MICHELE NORRIS, host:

Across the U.S., the Catholic Church has been downsizing, closing churches in Boston, Green Bay, Wisconsin, and now New Orleans. By the end of the year, the archdiocese there will close or merge more than 30 of its parishes. Some of the reasons are the same as in the other states - the shortage of priests, shifting populations, financial troubles.

In New Orleans, there's also Hurricane Katrina. After the storm, the Catholic Church was left with a 100-million-dollar loss due to damages. Now, the archdiocese says all the parishes, even the healthy ones, have to take part in fixing the problems. As NPR's Andrea Hsu reports, some churches are fighting closure.
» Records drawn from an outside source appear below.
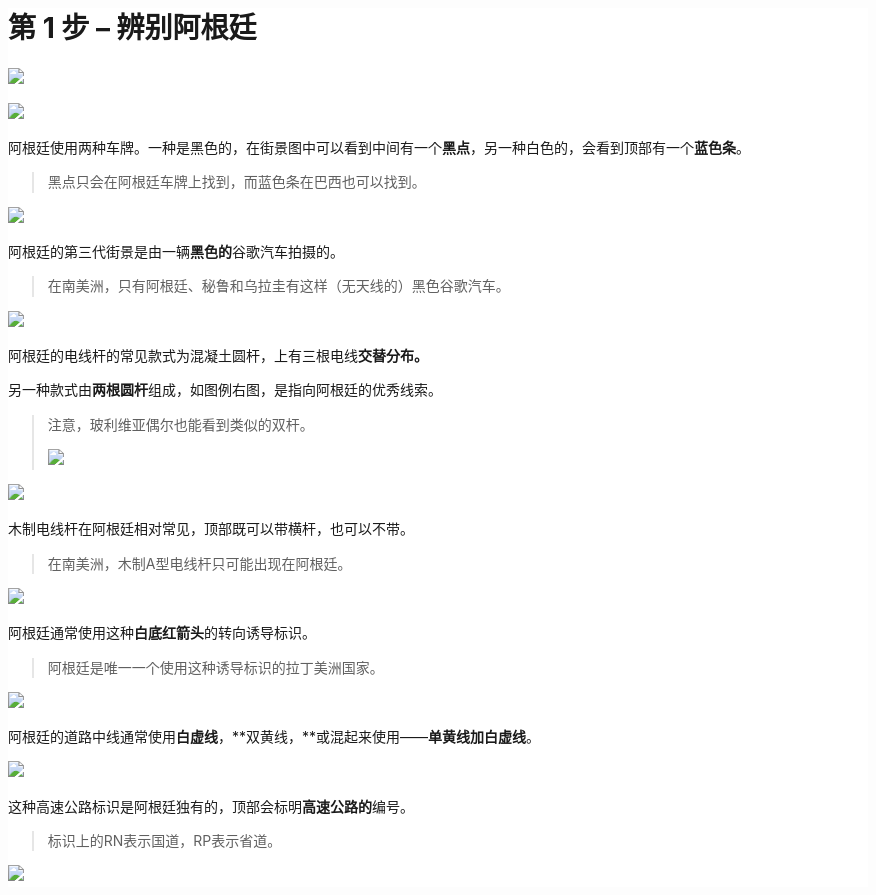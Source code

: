 # 第 1 步 – 辨别阿根廷
![](https://cdn.nlark.com/yuque/0/2025/png/38693261/1736182476053-199dc7ea-df01-4327-8174-22b32880f0ce.png)

![](https://cdn.nlark.com/yuque/0/2023/png/35076970/1678276128528-4ca45e95-33de-46ae-9a78-4dc929737530.png)

阿根廷使用两种车牌。一种是黑色的，在街景图中可以看到中间有一个**黑点**，另一种白色的，会看到顶部有一个**蓝色条**。

> 黑点只会在阿根廷车牌上找到，而蓝色条在巴西也可以找到。
>

![](https://cdn.nlark.com/yuque/0/2023/png/35076970/1678276129070-210fe682-67c5-404b-8e4c-9d8d7b53ac2e.png)

阿根廷的第三代街景是由一辆**黑色的**谷歌汽车拍摄的。

> 在南美洲，只有阿根廷、秘鲁和乌拉圭有这样（无天线的）黑色谷歌汽车。
>

![](https://cdn.nlark.com/yuque/0/2025/png/38693261/1736182610042-c16d1c11-2da3-4a1e-b5e1-4673a692cd17.png)

阿根廷的电线杆的常见款式为混凝土圆杆，上有三根电线**交替分布。**

另一种款式由**两根圆杆**组成，如图例右图，是指向阿根廷的优秀线索。

> 注意，玻利维亚偶尔也能看到类似的双杆。
>
> ![](https://cdn.nlark.com/yuque/0/2025/png/38693261/1736182947088-2acc177e-7e59-4e5f-9cf0-7334bc3a99e9.png)
>

![](https://cdn.nlark.com/yuque/0/2025/png/38693261/1736182966785-205f016c-13a3-4f7c-8176-c48f007e6bff.png)

木制电线杆在阿根廷相对常见，顶部既可以带横杆，也可以不带。

> 在南美洲，木制A型电线杆只可能出现在阿根廷。
>

![](https://cdn.nlark.com/yuque/0/2025/png/38693261/1736183091790-cbc93c83-4712-4c10-bb81-4ce414131474.png)

阿根廷通常使用这种**白底红箭头**的转向诱导标识。

> 阿根廷是唯一一个使用这种诱导标识的拉丁美洲国家。
>

![](https://cdn.nlark.com/yuque/0/2023/png/35076970/1678276130660-1c501c9d-e0b1-4cee-bd74-091886ae45f7.png)

阿根廷的道路中线通常使用**白虚线**，**双黄线，**或混起来使用——**单黄线加白虚线**。

![](https://cdn.nlark.com/yuque/0/2025/png/38693261/1736183174378-70db09fe-4b81-49dd-a0b5-6880c71a2e87.png)

这种高速公路标识是阿根廷独有的，顶部会标明**高速公路的**编号。

> 标识上的RN表示国道，RP表示省道。
>

![](https://cdn.nlark.com/yuque/0/2023/png/35076970/1678276131767-3a09c1a6-d629-493d-bbda-758814fcc710.png)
ANDREA HSU: It's a hot, sticky Saturday night at St. Henry's church in uptown New Orleans. Inside a cafeteria, a deacon is on stage, Deacon John Moore, that is, an R&B singer and native son of New Orleans.

(Soundbite of music)

HSU: Clearly, this is not mass. It's a Catholic youth organization reunion band, and it's a fundraiser - $20 a ticket, with proceeds going to a canon defense fund. The fund was established by a group of St. Henry's parishioners who filed an appeal to keep their church open. It suffered little damage during Katrina, and parishioners are arguing that they can't be shut down just because there are problems elsewhere in the archdiocese.

The archdiocese says it doesn't make sense to have three parishes existing within blocks of each other. It's ordered St. Henry's and another uptown church to merge with the larger St. Stephen's.
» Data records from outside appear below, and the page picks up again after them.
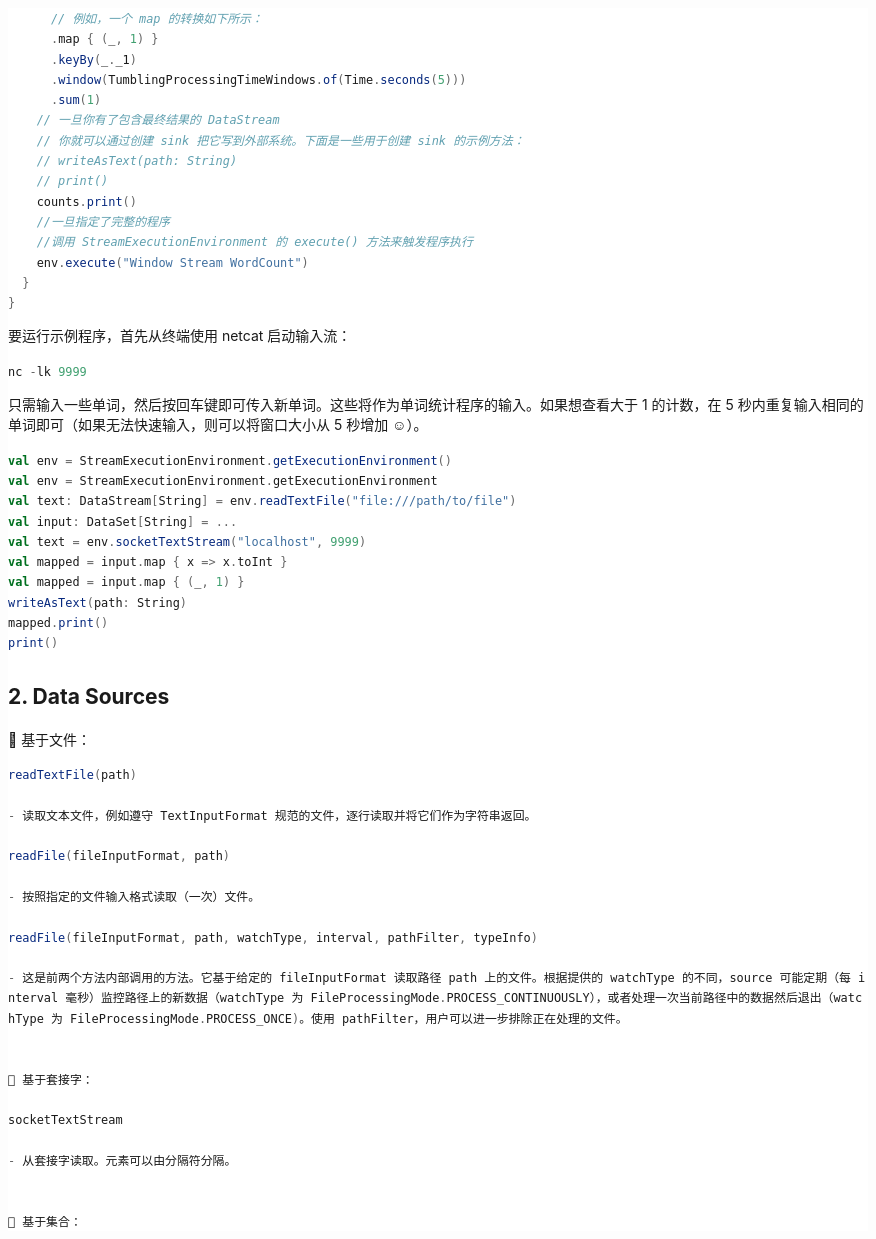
 ```scala
      // 例如，一个 map 的转换如下所示：
      .map { (_, 1) }
      .keyBy(_._1)
      .window(TumblingProcessingTimeWindows.of(Time.seconds(5)))
      .sum(1)
    // 一旦你有了包含最终结果的 DataStream
    // 你就可以通过创建 sink 把它写到外部系统。下面是一些用于创建 sink 的示例方法：
    // writeAsText(path: String)
    // print()
    counts.print()
    //一旦指定了完整的程序
    //调用 StreamExecutionEnvironment 的 execute() 方法来触发程序执行
    env.execute("Window Stream WordCount")
  }
}
```

要运行示例程序，首先从终端使用 netcat 启动输入流：

```scala
nc -lk 9999
```

只需输入一些单词，然后按回车键即可传入新单词。这些将作为单词统计程序的输入。如果想查看大于 1 的计数，在 5 秒内重复输入相同的单词即可（如果无法快速输入，则可以将窗口大小从 5 秒增加 ☺）。

```scala
val env = StreamExecutionEnvironment.getExecutionEnvironment()
val env = StreamExecutionEnvironment.getExecutionEnvironment
val text: DataStream[String] = env.readTextFile("file:///path/to/file")
val input: DataSet[String] = ...
val text = env.socketTextStream("localhost", 9999)
val mapped = input.map { x => x.toInt }
val mapped = input.map { (_, 1) }
writeAsText(path: String)
mapped.print()
print()
```

##  2. <a name='DataSources'></a>Data Sources

🤞 基于文件：

```scala
readTextFile(path) 

- 读取文本文件，例如遵守 TextInputFormat 规范的文件，逐行读取并将它们作为字符串返回。

readFile(fileInputFormat, path) 

- 按照指定的文件输入格式读取（一次）文件。

readFile(fileInputFormat, path, watchType, interval, pathFilter, typeInfo) 

- 这是前两个方法内部调用的方法。它基于给定的 fileInputFormat 读取路径 path 上的文件。根据提供的 watchType 的不同，source 可能定期（每 interval 毫秒）监控路径上的新数据（watchType 为 FileProcessingMode.PROCESS_CONTINUOUSLY），或者处理一次当前路径中的数据然后退出（watchType 为 FileProcessingMode.PROCESS_ONCE)。使用 pathFilter，用户可以进一步排除正在处理的文件。


🤞 基于套接字：

socketTextStream 

- 从套接字读取。元素可以由分隔符分隔。


🤞 基于集合：
```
Ms. RITA ROCQUEFORT(ph) (Parishioner): We're plenty worried.

HSU: Parishioner Rita Rocquefort says a lot of people won't go to St. Stephen's.
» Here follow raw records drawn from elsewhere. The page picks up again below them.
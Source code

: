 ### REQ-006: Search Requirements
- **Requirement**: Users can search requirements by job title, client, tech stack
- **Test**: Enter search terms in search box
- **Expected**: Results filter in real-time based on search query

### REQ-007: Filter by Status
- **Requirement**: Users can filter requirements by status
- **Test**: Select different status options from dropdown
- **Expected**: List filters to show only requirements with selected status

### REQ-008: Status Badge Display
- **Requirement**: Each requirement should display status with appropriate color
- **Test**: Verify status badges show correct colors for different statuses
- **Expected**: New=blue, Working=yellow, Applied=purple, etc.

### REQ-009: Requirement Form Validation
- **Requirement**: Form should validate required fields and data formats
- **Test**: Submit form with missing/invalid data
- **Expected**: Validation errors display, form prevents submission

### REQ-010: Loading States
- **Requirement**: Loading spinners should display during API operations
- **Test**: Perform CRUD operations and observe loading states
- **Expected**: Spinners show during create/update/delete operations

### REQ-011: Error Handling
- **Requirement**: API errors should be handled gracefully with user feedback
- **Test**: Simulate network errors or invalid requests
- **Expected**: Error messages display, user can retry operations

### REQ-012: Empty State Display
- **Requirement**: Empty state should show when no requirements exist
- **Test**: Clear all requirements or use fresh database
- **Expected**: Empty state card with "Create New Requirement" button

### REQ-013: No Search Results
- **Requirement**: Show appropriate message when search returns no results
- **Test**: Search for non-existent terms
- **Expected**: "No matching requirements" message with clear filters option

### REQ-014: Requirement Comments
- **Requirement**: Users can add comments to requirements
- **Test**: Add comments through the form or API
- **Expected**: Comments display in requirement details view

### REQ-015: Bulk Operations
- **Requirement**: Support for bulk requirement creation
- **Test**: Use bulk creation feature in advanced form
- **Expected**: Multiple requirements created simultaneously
Ms. ROCQUEFORT: There's always been a rivalry. We were the little, poor parish and they were the big, rich parish. But I would go if I had to.

HSU: St. Henry's opened in 1856 for German immigrant laborers who wanted to celebrate mass in their own language. It's a small parish, even today. Robert Morton(ph) sits on the parish council.

Mr. ROBERT MORTON (St. Henry's Church Parish Council): You walk up to communion and that person who is giving you communion you probably know very personally. Part of the church, it's about community, and post-Katrina, we need to build community.

HSU: Morton says St. Henry's finances are strong. Its few hundred parishioners typically put two to three thousand dollars in the collection plate every weekend. And that, plus some rental income, more than cover the parish's costs. So he and others have proposed other options.

Mr. MORTON: Maybe we need to look at a way to use priests differently, use laity differently. We can find some volunteers and do a lot of good without just shutting the doors completely.

HSU: New Orleans' archbishop, Alfred Hughes, isn't wavering.

Archbishop ALFRED HUGHES (Diocese of New Orleans): I've tested with the Council of Deans, as late as this morning, the proposal, and they were unanimous in recommending to me, stay the course.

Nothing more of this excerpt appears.